Reduced order modeling (ROM), or model order reduction (MOR), is a technique that can reduce the computational complexity or storage requirement of a computer model, while preserving the expected fidelity with controlled error. Working with lower-order surrogate models can simplify analysis and control design. Simpler models are also easier to understand and manipulate than high-order models.
Scientists and engineers use ROM-related techniques to create system-level simulations, design control systems, optimize product designs, and build digital twin applications.
Why Use Reduced Order Modeling?
High-fidelity models can involve large-scale, nonlinear dynamical system behavior whose simulations can take hours or even days. Some applications require the model to be simulated thousands of times. Running many high-fidelity simulations presents a significant computational challenge.
Also, high-fidelity models obtained by linearizing complex models, interconnecting model elements, or other sources can contain states that do not contribute much to the dynamics of particular interest to your application.

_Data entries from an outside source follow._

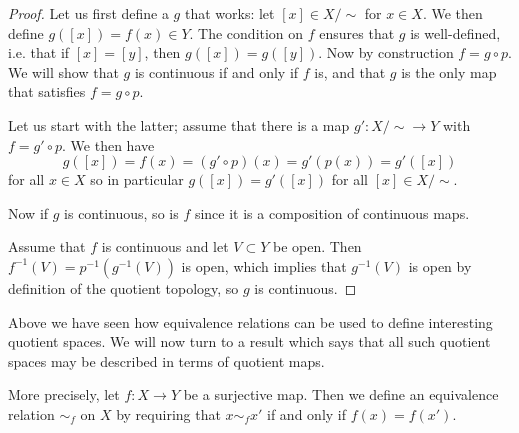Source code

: \begin{proof}
  Let us first define a $g$ that works: let $[x] \in X/\!\sim$ for $x \in X$. We then define $g([x]) = f(x) \in Y$. The condition on $f$ ensures that $g$ is well-defined, i.e. that if $[x] = [y]$, then $g([x]) = g([y])$. Now by construction $f = g \circ p$. We will show that $g$ is continuous if and only if $f$ is, and that $g$ is the only map that satisfies $f = g \circ p$.
  
  Let us start with the latter; assume that there is a map $g' : X/\!\sim \to Y$ with $f = g' \circ p$. We then have
  \[
    g([x]) = f(x) = (g' \circ p)(x) = g'(p(x)) = g'([x])
  \]
  for all $x \in X$ so in particular $g([x]) = g'([x])$ for all $[x] \in X/\!\sim$.
  
  Now if $g$ is continuous, so is $f$ since it is a composition of continuous maps.
  
  Assume that $f$ is continuous and let $V \subset Y$ be open. Then $f^{-1}(V) = p^{-1}(g^{-1}(V))$ is open, which implies that $g^{-1}(V)$ is open by definition of the quotient topology, so $g$ is continuous.
\end{proof}
Above we have seen how equivalence relations can be used to define interesting quotient spaces. We will now turn to a result which says that all such quotient spaces may be described in terms of quotient maps.

More precisely, let $f :X \to Y$ be a surjective map. Then we define an equivalence relation $\sim_f$ on $X$ by requiring that $x \sim_f x'$ if and only if $f(x) = f(x')$.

Reduced Order Modeling Methods
MATLAB® and Simulink® support reduced order modeling techniques. Traditional reduced order modeling methods rely on mathematical or physical understanding of the underlying model. Some ROM techniques such as the Craig-Bampton method in structural mechanics are designed for specific PDE-based models and others such as proper orthogonal decomposition (POD) are suitable for ODE/DAE-based models.
Many techniques such as singular value decomposition (SVD), eigenvalue decomposition (EVD), principal component analysis (PCA), lookup tables, interpolation, and curve fitting are also useful as part of model order reduction. In the domain of control design, techniques such as balanced truncation and pole-zero simplification are often used to simplify the system model.
In the field of artificial intelligence, properly designed and trained AI models often use reduced order models (ROM) for systems in the ODE/DAE modeling space.